Please join us next Wednesday for the first VMPEA event of this academic year, featuring:

Speaker: Nancy P. Lin

Klarman Postdoctoral Fellow, Cornell University

Wildlife (1997-1998), a Multi-sited Art Activity”

Discussant: Ellen Larson

CAEA Postdoctoral Instructor of Art History, UChicago

 

Wednesday, October 26, 2022

4:45–6:45 pm CT, CWAC 152

For those who desire to attend remotely, please use this link to register for the Zoom meeting. 

After registering, you will receive a confirmation email containing information about joining the meeting.

The password to this zoom session is 043582

Catalogue for Wildlife: Starting from 1997 Jingzhe Day (1997-1998)

Abstract

Throughout the 1990s artists from all across China turned from creating works within the studio and museum context to working directly on-site in everyday spaces. Examining the year-long, multi-sited art project Wildlife (1997-1998) organized by Beijing-based artist Song Dong and featuring twenty-seven artists across seven cities, this paper explores how the activity brought these disparate art practices together to advance a discourse for the first time around the aims of working on-site.

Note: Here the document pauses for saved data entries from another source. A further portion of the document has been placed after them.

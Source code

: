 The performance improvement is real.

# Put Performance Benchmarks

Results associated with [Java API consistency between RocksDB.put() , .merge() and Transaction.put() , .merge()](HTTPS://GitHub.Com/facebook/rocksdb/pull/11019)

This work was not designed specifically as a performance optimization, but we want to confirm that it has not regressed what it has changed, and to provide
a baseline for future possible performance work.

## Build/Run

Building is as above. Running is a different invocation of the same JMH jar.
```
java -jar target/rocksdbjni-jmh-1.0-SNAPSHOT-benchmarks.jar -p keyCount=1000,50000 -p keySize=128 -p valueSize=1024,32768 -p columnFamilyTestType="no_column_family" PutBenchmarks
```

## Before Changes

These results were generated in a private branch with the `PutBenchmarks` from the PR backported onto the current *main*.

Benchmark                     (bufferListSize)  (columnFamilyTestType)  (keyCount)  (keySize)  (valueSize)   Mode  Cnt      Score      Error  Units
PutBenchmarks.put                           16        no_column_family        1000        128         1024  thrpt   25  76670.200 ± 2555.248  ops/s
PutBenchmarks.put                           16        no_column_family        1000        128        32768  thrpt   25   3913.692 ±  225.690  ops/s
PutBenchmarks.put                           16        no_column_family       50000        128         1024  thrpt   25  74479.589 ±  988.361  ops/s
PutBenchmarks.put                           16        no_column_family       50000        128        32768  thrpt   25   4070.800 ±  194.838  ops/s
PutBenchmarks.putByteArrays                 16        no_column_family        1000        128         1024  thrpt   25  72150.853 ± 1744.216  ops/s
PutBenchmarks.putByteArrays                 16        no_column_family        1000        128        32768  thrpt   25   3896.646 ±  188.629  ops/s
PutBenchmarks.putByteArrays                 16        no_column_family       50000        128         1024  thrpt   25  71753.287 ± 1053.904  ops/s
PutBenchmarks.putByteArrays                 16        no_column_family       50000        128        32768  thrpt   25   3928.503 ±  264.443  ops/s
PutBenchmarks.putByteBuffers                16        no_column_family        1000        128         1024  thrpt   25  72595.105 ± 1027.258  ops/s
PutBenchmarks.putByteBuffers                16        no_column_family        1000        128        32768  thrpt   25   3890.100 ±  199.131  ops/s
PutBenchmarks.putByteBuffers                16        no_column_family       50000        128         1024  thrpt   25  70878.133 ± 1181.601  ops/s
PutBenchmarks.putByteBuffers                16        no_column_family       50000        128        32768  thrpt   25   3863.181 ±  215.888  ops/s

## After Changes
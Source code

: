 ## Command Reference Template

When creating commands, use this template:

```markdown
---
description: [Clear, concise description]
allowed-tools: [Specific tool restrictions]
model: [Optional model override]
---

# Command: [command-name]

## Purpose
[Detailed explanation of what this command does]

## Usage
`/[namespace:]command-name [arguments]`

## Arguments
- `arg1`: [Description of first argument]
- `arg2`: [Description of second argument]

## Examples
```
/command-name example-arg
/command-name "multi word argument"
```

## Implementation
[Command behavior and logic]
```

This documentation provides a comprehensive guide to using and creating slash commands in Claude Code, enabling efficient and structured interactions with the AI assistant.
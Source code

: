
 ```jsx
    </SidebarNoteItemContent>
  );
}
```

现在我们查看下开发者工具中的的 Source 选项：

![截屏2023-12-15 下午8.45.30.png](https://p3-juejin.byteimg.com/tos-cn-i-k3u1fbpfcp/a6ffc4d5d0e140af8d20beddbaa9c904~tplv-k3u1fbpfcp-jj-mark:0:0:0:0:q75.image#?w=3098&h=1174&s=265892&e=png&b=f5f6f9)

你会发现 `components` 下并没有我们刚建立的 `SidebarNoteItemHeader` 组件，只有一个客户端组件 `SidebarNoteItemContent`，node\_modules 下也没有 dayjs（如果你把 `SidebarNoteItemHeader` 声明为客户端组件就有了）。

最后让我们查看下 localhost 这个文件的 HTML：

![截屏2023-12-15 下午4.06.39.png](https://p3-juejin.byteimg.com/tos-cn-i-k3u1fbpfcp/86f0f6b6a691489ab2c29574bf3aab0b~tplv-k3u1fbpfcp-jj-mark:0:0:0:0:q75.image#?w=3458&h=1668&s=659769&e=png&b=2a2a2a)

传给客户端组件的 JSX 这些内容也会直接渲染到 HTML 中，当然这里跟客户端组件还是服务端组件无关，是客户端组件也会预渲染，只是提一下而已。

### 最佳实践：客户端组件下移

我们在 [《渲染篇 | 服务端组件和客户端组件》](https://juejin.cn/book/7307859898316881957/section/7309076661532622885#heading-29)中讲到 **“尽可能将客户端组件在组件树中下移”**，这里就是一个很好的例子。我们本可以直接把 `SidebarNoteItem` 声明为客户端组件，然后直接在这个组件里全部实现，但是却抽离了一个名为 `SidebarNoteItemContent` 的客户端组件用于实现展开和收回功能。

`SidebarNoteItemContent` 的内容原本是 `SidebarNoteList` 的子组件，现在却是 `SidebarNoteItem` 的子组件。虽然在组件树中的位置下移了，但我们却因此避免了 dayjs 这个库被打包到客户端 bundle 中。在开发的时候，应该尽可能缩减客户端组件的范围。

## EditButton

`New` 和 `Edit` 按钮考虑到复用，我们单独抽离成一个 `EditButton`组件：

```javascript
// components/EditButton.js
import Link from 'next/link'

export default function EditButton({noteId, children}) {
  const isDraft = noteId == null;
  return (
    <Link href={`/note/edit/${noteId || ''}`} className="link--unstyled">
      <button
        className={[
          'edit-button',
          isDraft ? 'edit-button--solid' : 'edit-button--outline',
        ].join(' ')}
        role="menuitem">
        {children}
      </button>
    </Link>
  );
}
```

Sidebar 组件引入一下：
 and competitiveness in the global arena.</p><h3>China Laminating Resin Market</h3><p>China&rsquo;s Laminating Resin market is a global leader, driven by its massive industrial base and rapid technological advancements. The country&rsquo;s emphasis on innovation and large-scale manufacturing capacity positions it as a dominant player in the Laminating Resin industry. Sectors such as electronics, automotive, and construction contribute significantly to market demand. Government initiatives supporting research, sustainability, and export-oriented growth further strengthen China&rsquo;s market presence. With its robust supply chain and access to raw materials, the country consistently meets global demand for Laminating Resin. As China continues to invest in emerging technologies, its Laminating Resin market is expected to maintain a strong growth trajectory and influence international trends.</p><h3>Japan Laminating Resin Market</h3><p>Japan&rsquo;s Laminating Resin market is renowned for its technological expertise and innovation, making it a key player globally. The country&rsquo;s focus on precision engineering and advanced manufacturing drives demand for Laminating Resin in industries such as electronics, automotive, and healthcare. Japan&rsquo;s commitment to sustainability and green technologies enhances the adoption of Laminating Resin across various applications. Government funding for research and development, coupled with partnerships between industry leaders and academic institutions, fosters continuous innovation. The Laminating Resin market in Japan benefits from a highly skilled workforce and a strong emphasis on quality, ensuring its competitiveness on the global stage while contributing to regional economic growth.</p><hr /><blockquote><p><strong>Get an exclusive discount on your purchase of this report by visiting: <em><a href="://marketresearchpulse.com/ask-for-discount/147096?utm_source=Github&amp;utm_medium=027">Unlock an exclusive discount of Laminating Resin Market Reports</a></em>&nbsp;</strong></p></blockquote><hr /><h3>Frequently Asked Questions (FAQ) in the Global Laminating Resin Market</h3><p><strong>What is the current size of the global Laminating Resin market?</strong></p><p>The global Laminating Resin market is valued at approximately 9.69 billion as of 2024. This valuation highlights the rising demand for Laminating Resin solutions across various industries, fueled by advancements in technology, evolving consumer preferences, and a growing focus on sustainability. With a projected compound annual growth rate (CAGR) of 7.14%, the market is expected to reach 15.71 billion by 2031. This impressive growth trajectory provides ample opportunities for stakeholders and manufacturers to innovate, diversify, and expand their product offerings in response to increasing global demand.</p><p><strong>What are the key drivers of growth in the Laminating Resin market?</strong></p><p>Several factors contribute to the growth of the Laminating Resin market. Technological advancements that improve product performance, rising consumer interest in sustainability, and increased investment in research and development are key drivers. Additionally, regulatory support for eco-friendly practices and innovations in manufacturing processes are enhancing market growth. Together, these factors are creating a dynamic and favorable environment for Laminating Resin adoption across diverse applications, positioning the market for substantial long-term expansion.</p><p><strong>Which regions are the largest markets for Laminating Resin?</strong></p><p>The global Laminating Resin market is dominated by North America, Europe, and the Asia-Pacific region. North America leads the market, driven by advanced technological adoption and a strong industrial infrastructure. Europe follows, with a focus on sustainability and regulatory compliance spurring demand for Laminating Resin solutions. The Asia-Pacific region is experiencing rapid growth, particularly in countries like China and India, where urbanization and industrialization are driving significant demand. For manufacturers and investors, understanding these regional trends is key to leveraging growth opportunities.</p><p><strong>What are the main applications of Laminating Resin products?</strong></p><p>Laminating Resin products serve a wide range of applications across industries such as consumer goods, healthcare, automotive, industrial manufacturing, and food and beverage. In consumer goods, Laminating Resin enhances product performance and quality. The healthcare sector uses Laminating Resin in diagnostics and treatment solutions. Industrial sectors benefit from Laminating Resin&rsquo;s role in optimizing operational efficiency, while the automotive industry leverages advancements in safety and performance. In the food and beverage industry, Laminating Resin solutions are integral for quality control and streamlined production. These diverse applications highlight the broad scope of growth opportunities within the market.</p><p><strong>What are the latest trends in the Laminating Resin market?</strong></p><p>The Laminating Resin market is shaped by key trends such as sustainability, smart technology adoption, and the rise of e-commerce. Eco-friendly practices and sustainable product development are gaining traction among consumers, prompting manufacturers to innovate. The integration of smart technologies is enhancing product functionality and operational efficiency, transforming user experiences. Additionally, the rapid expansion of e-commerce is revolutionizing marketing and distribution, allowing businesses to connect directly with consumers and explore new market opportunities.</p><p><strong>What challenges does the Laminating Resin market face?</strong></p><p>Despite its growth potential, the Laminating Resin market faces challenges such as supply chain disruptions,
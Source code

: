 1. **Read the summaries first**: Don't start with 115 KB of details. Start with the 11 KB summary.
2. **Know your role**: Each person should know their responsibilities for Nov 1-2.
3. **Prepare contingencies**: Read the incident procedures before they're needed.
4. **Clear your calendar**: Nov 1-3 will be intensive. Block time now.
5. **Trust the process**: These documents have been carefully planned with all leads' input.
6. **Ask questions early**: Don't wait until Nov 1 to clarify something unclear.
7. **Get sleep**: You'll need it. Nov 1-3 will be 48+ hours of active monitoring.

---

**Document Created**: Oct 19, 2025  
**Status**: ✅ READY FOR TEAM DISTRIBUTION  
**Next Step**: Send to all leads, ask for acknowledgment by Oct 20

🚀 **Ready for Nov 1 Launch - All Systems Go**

It shows how the experimental project promoted art practices that were intimately tied to everyday locales and audiences and how it pioneered new strategies for exhibiting and disseminating such site-based works to broader audiences across China. By examining works by participating artists as well as Wildlife itself as a creative work, the paper reveals the ways in which artists in the second half of the 1990s converged on an expanded understanding of on-site art practice as both thoroughly local and transregional.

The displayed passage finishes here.